The Cats were pre-season premiers and became winter fancies.
But they missed the finals, winning just 10 games. King played 18, but the numbers were more flattering than the reality. The spotlight was shone hard, chiefly in the faces of club coach and skipper. Within days of Geelong’s last game King had handed in the captaincy title he’d held for four years and the club was scoured like a crime scene.
VICTORIA’S only one-team town has a devoted or — depending on the win loss count — derisive newspaper covering its every move. The publication has a particular place in the club’s subconscious. It makes heroes and villains of the local sports stars. Many at Geelong say they pay no mind. But in spite of himself, King, already twice a best-and-fairest winner and All Australian in 2000, admits he started believing some of what he was reading and hearing.
He confided in virtually no one. “I didn’t really deal with it, as in speak to people about it,” he said. “I probably just tried to be too proud and not ask for help off anyone. You didn’t want to burden anyone with your issues and that was the hardest thing.
“It was one of those things. Guys try to deal with it themselves.” King became increasingly introverted and, to an extent, isolated himself. He hung out mostly with old friends from Shepparton, “mates that I knew that didn’t care about footy”. King’s girlfriend Danielle is not much of a footy expert. But through all this she was qualified to play personality policewoman.
“It got to a stage where she said you’re just getting so negative about life and your whole personality’s changing because you’re letting this get to you.
“I probably kept away from crowds and became more of a homebody.” It didn’t ever get worse, physically, than at the end of the 2005 season when King was wheelchair-bound and virtually immobilised. He’d had an Achilles operation and couldn’t use crutches because he’d also torn tendons in his wrist, so for around two weeks he only left bed to hop to the toilet. But mentally, 2006 was one long low point.
King didn’t even begin running until mid-January last year, and played only half a game in the VFL before round one. In the first 10 minutes of round three he did a hamstring. Then he hurt a calf.
Asked how many of the 16 games he should have played, King says: “There were probably a couple of games where I felt all right, I felt a bit fresh.”
His weekly worry was not whether he’d be able to dominate a match, but whether he’d even get through it. But pride, a sense of responsibility and even guilt kept him putting his hand up to play. Not that it’s a rare problem in the AFL (just ask St Kilda’s 2006 captain Luke Ball).
“You’re paid good money to play footy and you’ve got this responsibility, as captain, to play. You feel embarrassed that you’re letting the club down, and you’re letting your teammates down and yourself I guess.
“When we were losing and I was out injured that created more pressure to hurry up.” The effect all this had on King’s team is hard to measure. But doubtless it was significant.
It’s only now, when he is starting to feel like himself again, that King has realised how badly he struggled. That he has not spent at least some part of this summer on crutches is, plainly, a miracle. He estimates it’s been four years since he hasn’t had an operation in the off-season.
THE initial benefits are that King is feeling “a lot more at peace with myself, where I’m at as a person more so than as a footballer.”
Teammate Cameron Mooney’s analysis is a little more colourful. “He’s a completely different person at the moment, just a huge joy around the club really.
“It’s the guy that’s had six or seven beers — but he’s sober.
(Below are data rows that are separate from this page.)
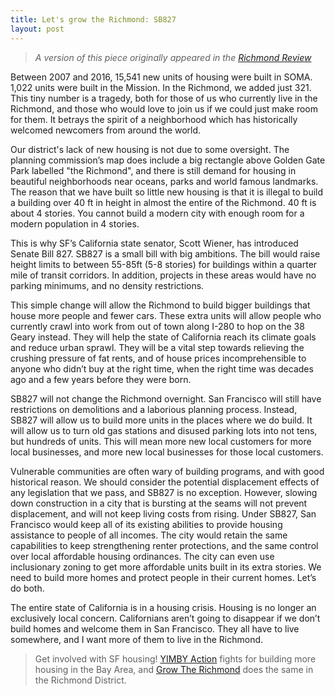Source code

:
 ```yaml
---
title: Let's grow the Richmond: SB827
layout: post
---
```

> *A version of this piece originally appeared in the [Richmond Review](https://sfrichmondreview.com/2018/03/03/letter-to-the-editor-3/)*

Between 2007 and 2016, 15,541 new units of housing were built in SOMA. 1,022 units were built in the Mission. In the Richmond, we added just 321. This tiny number is a tragedy, both for those of us who currently live in the Richmond, and those who would love to join us if we could just make room for them. It betrays the spirit of a neighborhood which has historically welcomed newcomers from around the world.

Our district's lack of new housing is not due to some oversight. The planning commission’s map does include a big rectangle above Golden Gate Park labelled "the Richmond", and there is still demand for housing in beautiful neighborhoods near oceans, parks and world famous landmarks. The reason that we have built so little new housing is that it is illegal to build a building over 40 ft in height in almost the entire of the Richmond. 40 ft is about 4 stories. You cannot build a modern city with enough room for a modern population in 4 stories.

This is why SF’s California state senator, Scott Wiener, has introduced Senate Bill 827. SB827 is a small bill with big ambitions. The bill would raise height limits to between 55-85ft (5-8 stories) for buildings within a quarter mile of transit corridors. In addition, projects in these areas would have no parking minimums, and no density restrictions.

This simple change will allow the Richmond to build bigger buildings that house more people and fewer cars. These extra units will allow people who currently crawl into work from out of town along I-280 to hop on the 38 Geary instead. They will help the state of California reach its climate goals and reduce urban sprawl. They will be a vital step towards relieving the crushing pressure of fat rents, and of house prices incomprehensible to anyone who didn’t buy at the right time, when the right time was decades ago and a few years before they were born.

SB827 will not change the Richmond overnight. San Francisco will still have restrictions on demolitions and a laborious planning process. Instead, SB827 will allow us to build more units in the places where we do build. It will allow us to turn old gas stations and disused parking lots into not tens, but hundreds of units. This will mean more new local customers for more local businesses, and more new local businesses for those local customers.

Vulnerable communities are often wary of building programs, and with good historical reason. We should consider the potential displacement effects of any legislation that we pass, and SB827 is no exception. However, slowing down construction in a city that is bursting at the seams will not prevent displacement, and will not keep living costs from rising. Under SB827, San Francisco would keep all of its existing abilities to provide housing assistance to people of all incomes. The city would retain the same capabilities to keep strengthening renter protections, and the same control over local affordable housing ordinances. The city can even use inclusionary zoning to get more affordable units built in its extra stories. We need to build more homes and protect people in their current homes. Let’s do both.

The entire state of California is in a housing crisis. Housing is no longer an exclusively local concern. Californians aren’t going to disappear if we don’t build homes and welcome them in San Francisco. They all have to live somewhere, and I want more of them to live in the Richmond.

> Get involved with SF housing! [YIMBY Action](https://yimbyaction.org/) fights for building more housing in the Bay Area, and [Grow The Richmond](https://growtherichmond.com/) does the same in the Richmond District.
Just so much fun.”
Last March, Geelong coach Mark Thompson had said it was a make or break year for King in terms of the club captaincy. King knew way before season’s end that he had been broken. Before September was through, Tom Harley, who is older than King, took up the post. King has since ruled himself out of the leadership group altogether.
“It was difficult in the sense that you don’t want to be seen as a quitter or someone that concedes,” King says.
For the time being, the reduced commitment feels novel. He no longer arrives at training an hour early or stays an hour late. At a “Meet the Cats” function at the Swan Hill Town Hall last Wednesday night, King remained seated with the locals, like any other member of the 44-man Cats squad, while Harley and his five deputies formed a panel on stage. Harley, King says, is far more comfortable with that kind of stuff than he ever was.
King says he is not so much sad that his four-year reign was cut short, as regretful of the circumstances. “My biggest regret would be if I have a reasonable season this year and they go, ‘oh, it’s just because of the captaincy’.”
He took over the captaincy from Ben Graham as a 24-year-old dual best and fairest winner at the beginning of 2003. “It was probably a bit soon,” King said. “I think maybe the club had previously made mistakes, not just with me but with other captains, of giving the captaincy to the best player.
“I’m not sure whether I was ready for that whole responsibility. At the time I . . . think the club didn’t really invest any time in leadership development or anything like that.”
This off-season the Cats have prioritised leadership development more than King can remember. It’s with some envy that he has joined the youngest players in the workshops run by independent expert Gerard Murphy.
The removal of King’s invisible crown has eased some pressure. But it’s no comparison to the lightness he feels because his body is working as it should. Admittedly, it is still early February, but King’s optimism sounds genuine and well-founded.
“My resolution’s just to have fun and enjoy footy. And not get bitter but get better. “If this is my last year, well so be it, but hopefully I’ve got another three or four years.
“This is something I’ve wanted to do all my life and I’m actually doing it. I don’t want to get 10 years down the track and say ‘that should have been the best time of my life and it wasn’t’.
“Even this camp now, I’ve just been laughing the whole three days and mucking around with the boys. Normally the other years I’d think, ‘********, we have to go on a stupid camp’. I looked at the negatives of it all. Now it’s just fun being part of it.”
And with that, King returned to his teammates in a noisier carriage, eager to make the most of the final hour of the train ride with them.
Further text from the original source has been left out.